En estos tiempos de debate entre literatura y canción, lo más coherente y beneficioso es leer y escuchar. De esta manera poder disfrutar de dos conceptos artísticos que sencillamente fueron concebidos para aprendizaje, goce y deleite de todo aquel que logre transportarse a otros mundos con las letras y los pentagramas. No hay nada más fascinante que viajar mentalmente con la literatura y la música, por ello lo más inteligente es hacer uso de los momentos de ocio para leer un libro o escuchar música, pasando absolutamente de premios y reconocimientos individuales que en la mayoría de los casos son manejados por intereses que poco o nada tienen que ver con estas dos maravillosas disciplinas artísticas. En esta línea constituye un auténtico ‘pecado mortal’ pasar por alto el último trabajo testamentario de Leonard Cohen, uno de esos músicos equilibristas que andaban genialmente por el fino alambre que delimita la magia existente entre la música y la poesía.
Un trabajo premonitorio con el inconfundible aroma de las violetas
Un trabajo premonitorio que ya sonaba a última canción, un disco artesanal edificado musicalmente sobre los pentagramas de la despedida, tan solo nueve canciones, tan solo 36 minutos con la voz de Cohen, un genio capaz de componer su propia elegía. Aunque no hace mucho declaró que estaba preparado para morir, poco después reconoció que quizás se había pasado un poco con aquella afirmación, pero ya en el título del álbum se identificaban los afilados matices cromáticos de los cipreses y desprendía el inconfundible aroma de las violetas: You Want It Darker.
I'm Ready, my Lord
El artista canadiense se mostró en su decimocuarta obra de estudio en clave crepuscular, con los matices oscuros del que sabía estar en final de trayecto, pero que jamás renunció a la eternidad. Porque Cohen es eterno, perdurará a través del arte y con solo nueve canciones y la voz de un anciano de 82 años fue capaz de transportar al que le escucha a otros estados de conciencia. Porque nadie como Cohen cantaba, hablaba o susurraba I’m ready, my Lord; el genial cantante, absolutamente cuerdo y consciente estaba realmente preparado, por ello se dirigía a aquel reparte las cartas de la última partida.
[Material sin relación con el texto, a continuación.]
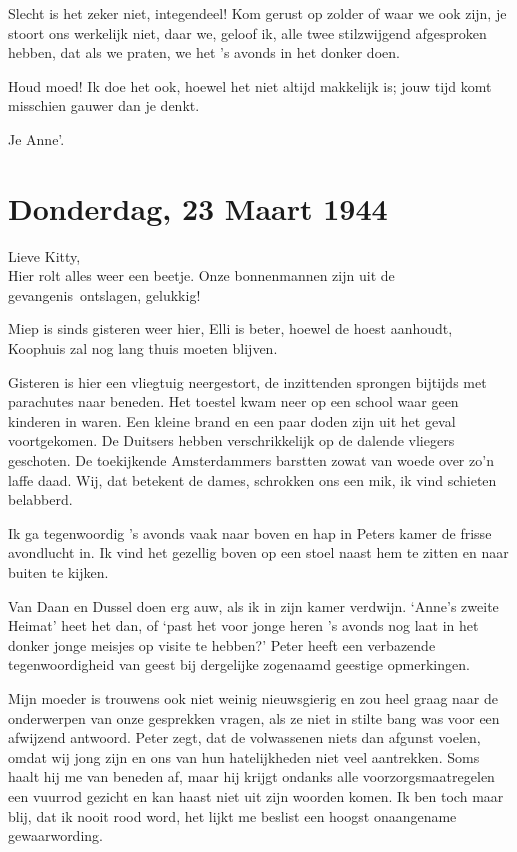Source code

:\documentclass{book}
\begin{document}
Slecht is het zeker niet, integendeel! Kom gerust op zolder of waar we
ook zijn, je stoort ons werkelijk niet, daar we, geloof ik, alle twee
stilzwijgend afgesproken hebben, dat als we praten, we het 's avonds in
het donker doen.

Houd moed! Ik doe het ook, hoewel het niet altijd makkelijk is; jouw
tijd komt misschien gauwer dan je denkt.

Je Anne'.

\chapter{Donderdag, 23 Maart 1944}

Lieve Kitty,\\Hier rolt alles weer een beetje. Onze bonnenmannen zijn
uit de gevangenis~ontslagen, gelukkig!

Miep is sinds gisteren weer hier, Elli is beter, hoewel de hoest
aanhoudt, Koophuis zal nog lang thuis moeten blijven.

Gisteren is hier een vliegtuig neergestort, de inzittenden sprongen
bijtijds met parachutes naar beneden. Het toestel kwam neer op een
school waar geen kinderen in waren. Een kleine brand en een paar doden
zijn uit het geval voortgekomen. De Duitsers hebben verschrikkelijk op
de dalende vliegers geschoten. De toekijkende Amsterdammers barstten
zowat van woede over zo'n laffe daad. Wij, dat betekent de dames,
schrokken ons een mik, ik vind schieten belabberd.

Ik ga tegenwoordig 's avonds vaak naar boven en hap in Peters kamer de
frisse avondlucht in. Ik vind het gezellig boven op een stoel naast hem
te zitten en naar buiten te kijken.

Van Daan en Dussel doen erg auw, als ik in zijn kamer verdwijn. `Anne's
zweite Heimat' heet het dan, of `past het voor jonge heren 's avonds nog
laat in het donker jonge meisjes op visite te hebben?' Peter heeft een
verbazende tegenwoordigheid van geest bij dergelijke zogenaamd geestige
opmerkingen.

Mijn moeder is trouwens ook niet weinig nieuwsgierig en zou heel graag
naar de onderwerpen van onze gesprekken vragen, als ze niet in stilte
bang was voor een afwijzend antwoord. Peter zegt, dat de volwassenen
niets dan afgunst voelen, omdat wij jong zijn en ons van hun
hatelijkheden niet veel aantrekken. Soms haalt hij me van beneden af,
maar hij krijgt ondanks alle voorzorgsmaatregelen een vuurrod gezicht en
kan haast niet uit zijn woorden komen. Ik ben toch maar blij, dat ik
nooit rood word, het lijkt me beslist een hoogst onaangename
gewaarwording.
\end{document}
Lo cierto es que este viejo sabio llegó a ser mágico hasta dirigiéndose cara a cara a la oscuridad más absoluta. Cohen, grave e intituivo, de voz opaca y esbozos melódicos, recitó, habló y por último cantó, en otro plano, lejano a aquel otro que atrapó a medio mundo en los setenta, al maquillado del pop-rock de los 80 y 90, manteniendo hasta el último segundo su grandeza y genialidad.
Luz y oscuridad
Jamás hubo tanta luz en un disco tan oscuro, tanta muerte y tanta vida, tanta verdad en la perdida, como ‘Treaty’, otro de esos nueve temas con retazos de obra maestra, en el que habla de la transacción amorosa, del fantasma real e irreal del tratado del amor. Desde el camposanto de su voz, desde el réquiem de un viejo que se caía a pedazos (como se definió a sí mismo en la carta que dirigió a su musa, Marianne poco después de su partida), surgió su perfil como sombra en el último vagón del arte. El último testamento musical Cohen suena a puro otoño, en cada tema se caen un buen puñado de hojas secas, garabateadas con la tinta ocre de sus versos. You Want It Darker; Treaty; On the Level; Leaving the Table; If I Didn’t Have Your Love; Traveling Light; It Seemed the Better Way; Steer Your Way 09 String Reprise/ Treaty.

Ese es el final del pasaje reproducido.